_TASK BRIEF_
Once the line with "<td>2.9</td>" is found, repeat exactly that line and every one after it until the data below ends, including the last line.

_GIVEN RECORDS_
++++++++++
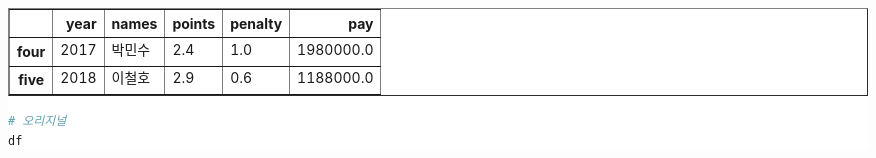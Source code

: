 


<div>
<style scoped>
    .dataframe tbody tr th:only-of-type {
        vertical-align: middle;
    }

    .dataframe tbody tr th {
        vertical-align: top;
    }

    .dataframe thead th {
        text-align: right;
    }
</style>
<table border="1" class="dataframe">
  <thead>
    <tr style="text-align: right;">
      <th></th>
      <th>year</th>
      <th>names</th>
      <th>points</th>
      <th>penalty</th>
      <th>pay</th>
    </tr>
  </thead>
  <tbody>
    <tr>
      <th>four</th>
      <td>2017</td>
      <td>박민수</td>
      <td>2.4</td>
      <td>1.0</td>
      <td>1980000.0</td>
    </tr>
    <tr>
      <th>five</th>
      <td>2018</td>
      <td>이철호</td>
      <td>2.9</td>
      <td>0.6</td>
      <td>1188000.0</td>
    </tr>
  </tbody>
</table>
</div>




```python
# 오리지널
df
```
++++++++++
_WORKED SOLUTION_
      <td>2.9</td>
      <td>0.6</td>
      <td>1188000.0</td>
    </tr>
  </tbody>
</table>
</div>




```python
# 오리지널
df
```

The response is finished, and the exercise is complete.